Advisor: Leslie W. Chan, Ph.D.    (Biomedical Engineering, Georgia Institute of Technology & Emory)

Committee:

M.G. Finn, Ph.D.                              (Chemistry and Biochemistry, Georgia Institute of Technology)

Andrés J. García, Ph.D.                   (Mechanical Engineering, Georgia Institute of Technology)

Rheinallt M. Jones, Ph.D.              (Pediatrics, Emory)

Gabe A. Kwong, Ph.D.                     (Biomedical Engineering, Georgia Institute of Technology & Emory)

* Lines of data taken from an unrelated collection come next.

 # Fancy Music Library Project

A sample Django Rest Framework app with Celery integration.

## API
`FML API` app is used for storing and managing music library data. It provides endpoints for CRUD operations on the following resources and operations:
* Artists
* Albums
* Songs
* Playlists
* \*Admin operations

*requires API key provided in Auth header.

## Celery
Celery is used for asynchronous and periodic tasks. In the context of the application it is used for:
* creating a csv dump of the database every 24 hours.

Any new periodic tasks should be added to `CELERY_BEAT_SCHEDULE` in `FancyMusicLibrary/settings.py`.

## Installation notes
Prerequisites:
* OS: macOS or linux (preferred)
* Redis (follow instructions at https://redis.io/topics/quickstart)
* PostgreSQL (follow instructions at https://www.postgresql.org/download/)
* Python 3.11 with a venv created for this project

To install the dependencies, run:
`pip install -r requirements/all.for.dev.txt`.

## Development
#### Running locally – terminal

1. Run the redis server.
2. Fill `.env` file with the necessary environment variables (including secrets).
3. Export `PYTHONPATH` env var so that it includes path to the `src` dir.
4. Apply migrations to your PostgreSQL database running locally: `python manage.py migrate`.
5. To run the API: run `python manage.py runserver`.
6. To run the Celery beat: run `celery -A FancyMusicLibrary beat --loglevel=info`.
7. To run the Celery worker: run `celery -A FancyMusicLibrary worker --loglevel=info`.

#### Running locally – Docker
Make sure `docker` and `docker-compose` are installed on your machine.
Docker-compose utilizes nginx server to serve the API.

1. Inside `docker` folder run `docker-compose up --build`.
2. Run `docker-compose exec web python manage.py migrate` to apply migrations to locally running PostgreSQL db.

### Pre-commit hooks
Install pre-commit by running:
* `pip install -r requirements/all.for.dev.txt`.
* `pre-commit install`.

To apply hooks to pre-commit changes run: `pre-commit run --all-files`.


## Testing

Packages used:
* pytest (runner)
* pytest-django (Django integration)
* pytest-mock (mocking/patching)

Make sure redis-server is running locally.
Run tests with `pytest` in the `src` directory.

Engineering Ingestible Probes for Breath-based Detection of Gastrointestinal Diseases

Gastrointestinal (GI) diseases are a significant healthcare burden and affect 70 million people in the United States. Endoscopic imaging plays a crucial role in the diagnosis and clinical management of many GI diseases, including GI cancers, gastroesophageal reflux disease, and inflammatory bowel disease (IBD). However, its invasive nature deters individuals from recommended testing and hinders its routine use as a monitoring tool. Non-invasive blood and fecal biomarker testing have not superseded endoscopy as the gold standard as they frequently rely on single biomarkers, which offer poor disease specificity compared to diagnostic signatures comprised of multiple biomarkers. Unfortunately, conventional biomarker discovery is an arduous and oftentimes black-box process with many barriers to success. Therefore, this proposal seeks to establish a new paradigm to engineer biomarker signatures de novo for GI disease by leveraging dysregulated glycosidase activities in the GI tract. Thousands of distinct host and microbiome glycosidases catalyze the degradation of carbohydrates and shape the overall intestinal “glycome”. Dysregulated intestinal glycosidase activities contribute to GI pathologies via disruption of host-microbiome interactions, intestinal immunity, and gut barrier function. To harness these activities for breath biomarker production, I will develop a new class of molecular probes that are ingestible and metabolized by pathologic glycosidase activities into volatile reporters that are exhaled and detectable in breath. Probe arrays will be designed so that probes for orthogonal glycosidases are barcoded with volatile reporters of distinct mass (i.e. volatile barcodes). Barcode concentrations in breath will be quantified via mass spectrometry and used to build classifiers of GI disease using machine learning. Altogether, I expect the catalytic processing of barcoded probe arrays by intestinal glycosidases will produce amplified, multiplexed breath signals for detection via simple breath testing. To build this platform, I will establish modular chemistries to synthesize probe arrays (Aim 1), characterize probe pharmacokinetics and breath signals after oral delivery (Aim 2), and develop probe arrays for breath-based detection of GI disease in mouse models of IBD and colorectal cancer (Aim 3).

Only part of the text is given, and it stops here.